A soldier that has been wearing the uniform for 23 years is being forced to retire due to not passing a tape test. He recently posted a comment on this blog after reading the Chapter 18 fact sheet. I am sadden to hear that he would have fought his separation if he had known what his rights were – such as the right to request an administrative separation board or the right to be enrolled in the Army body composition/weight control program and given adequate time to lose weight.

The Army needs to retain senior NCOs and not separate them based upon the screening process (height and weight tables) and the questionable accuracy of the body composition worksheets ( DA Form 5500).
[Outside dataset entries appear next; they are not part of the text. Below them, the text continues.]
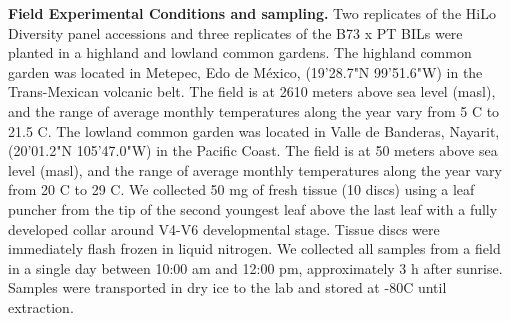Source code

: \documentclass[9pt,twocolumn,twoside,lineno]{BioRxiv}
\begin{document}
\textbf{Field Experimental Conditions and sampling.} 
Two replicates of the HiLo Diversity panel accessions and three replicates of the B73 x PT BILs were planted in a highland and lowland common gardens. 
The highland common garden was located in Metepec, Edo de México, (19'28.7"N 99'51.6"W) in the Trans-Mexican volcanic belt. 
The field is at 2610 meters above sea level (masl), and the range of average monthly temperatures along the year vary from 5 \degree C to 21.5 \degree C.  
The lowland common garden was located in Valle de Banderas, Nayarit, (20'01.2"N 105'47.0"W) in the Pacific Coast. 
The field is at 50 meters above sea level (masl), and the range of average monthly temperatures along the year vary from 20 \degree C to 29 \degree C.
We collected 50 mg of fresh tissue (10 discs) using a leaf puncher from the tip of the second youngest leaf above the last leaf with a fully developed collar around V4-V6 developmental stage. 
Tissue discs were immediately flash frozen in liquid nitrogen. 
We collected all samples from a field in a single day between 10:00 am and 12:00 pm, approximately 3 h after sunrise. Samples were transported in dry ice to the lab and stored at -80\degree C until extraction. 
\end{document}
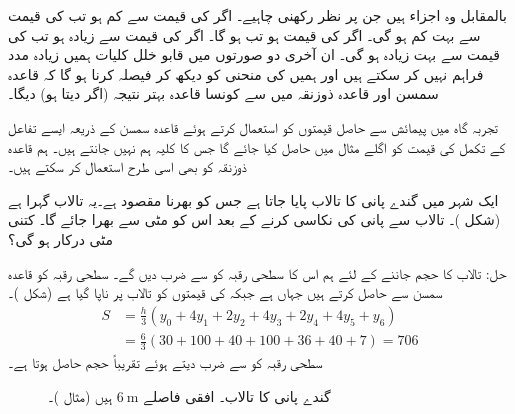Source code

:  بالمقابل  وہ اجزاء ہیں جن پر نظر رکھنی چاہیے۔ اگر  کی قیمت  سے کم ہو تب  کی قیمت  سے بہت کم ہو گی۔ اگر  کی قیمت  ہو تب  ہو گا۔ اگر  کی قیمت  سے زیادہ ہو تب  کی قیمت  سے بہت زیادہ ہو گی۔ ان آخری دو صورتوں میں قابو خلل کلیات  ہمیں زیادہ مدد فراہم نہیں کر سکتے ہیں اور ہمیں  کی منحنی کو دیکھ کر فیصلہ کرنا ہو گا کہ  قاعدہ سمسن اور قاعدہ ذوزنقہ میں سے کونسا قاعدہ بہتر نتیجہ (اگر دیتا ہو) دیگا۔

تجربہ گاہ میں پیمائش سے حاصل قیمتوں کو استعمال کرتے ہوئے قاعدہ سمسن کے ذریعہ ایسے تفاعل کے تکمل کی قیمت کو اگلے مثال میں حاصل کیا جائے گا جس کا کلیہ ہم  نہیں جانتے ہیں۔ ہم قاعدہ ذوزنقہ کو بھی اسی طرح  استعمال کر سکتے ہیں۔

ایک شہر میں گندے پانی کا تالاب پایا جاتا ہے جس کو بھرنا مقصود ہے۔یہ تالاب  گہرا ہے (شکل )۔ تالاب سے پانی کی نکاسی کرنے کے بعد اس کو مٹی سے بھرا جائے گا۔ کتنی مٹی درکار ہو گی؟ 

حل:\quad
تالاب کا حجم جاننے کے لئے ہم اس کا سطحی رقبہ کو  سے ضرب دیں گے۔ سطحی رقبہ کو قاعدہ سمسن سے حاصل کرتے ہیں جہاں  ہے جبکہ  کی قیمتوں کو تالاب پر ناپا گیا ہے (شکل )۔
\begin{align*}
S&=\frac{h}{3}(y_0+4y_1+2y_2+4y_3+2y_4+4y_5+y_6)\\
&=\frac{6}{3}(30+100+40+100+36+40+7)=706
\end{align*}
سطحی رقبہ کو  سے ضرب دیتے ہوئے تقریباً  حجم حاصل ہوتا ہے۔
\begin{figure}
\centering
{}
\caption{گندے پانی کا تالاب۔ افقی فاصلے $\SI{6}{\meter}$ ہیں (مثال )۔}
\label{شکل_مثال_تکمل_گندے_پانی_کا_تالاب}
\end{figure}


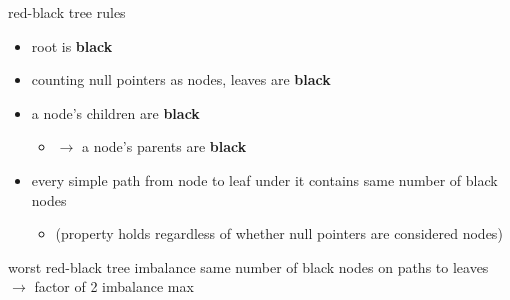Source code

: \begin{frame}{red-black tree rules}
    \begin{itemize}
    \item root is \textbf{black}
    \item counting null pointers as nodes, leaves are \textbf{black}
    \item a  node's children are \textbf{black}
        \begin{itemize}
            \item $\rightarrow$ a  node's parents are \textbf{black}
        \end{itemize}
    \item every simple path from node to leaf under it contains same number of black nodes
            \begin{itemize}
                \item (property holds regardless of whether null pointers are considered nodes)
            \end{itemize}
    \end{itemize}
\end{frame}


\begin{frame}{worst red-black tree imbalance}
same number of black nodes on paths to leaves \\
    $\rightarrow$ factor of 2 imbalance max \\
\end{frame}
These body composition tests have a high margin of error. These errors are due to the soldiers conducting the tests. Many have been given limited if any training. They are then asked to apply this test with their tape measure (highly subjective). The results of their efforts often result in the end of an honorable soldier’s career.

The body-weight standards really don’t take into account men who are built like an NFL linebacker. Most tape tests would say that these men are overweight and unhealthy. Really? If I am on a battlefield and need someone to carry me to safety, I will take a soldier built like a linebacker over one built like a long distance runner any day of the week and twice on Sunday.

With the known inaccuracy of tape tests, a soldier should not only be given the opportunity to have a physician determine if there are underlying causes to their “weight problem” but also to have a professional, not a E-5 with a tape measure, conduct the test. The Army needs take a look at the cost of its inaccurate testing methods. Experienced and valuable NCOs should not be flagged from promotion, reenlistment, or other favorable actions based off this standard alone.

I hope that the soldier with 23 years in service pulls his retirement paperwork and pushes to be allowed to continue to serve. If he is truly overweight, well then a good PT program should resolve the problem. If he just happens to be a big man – then I think we need to rethink if this is a bad thing for the Army. I say it’s not.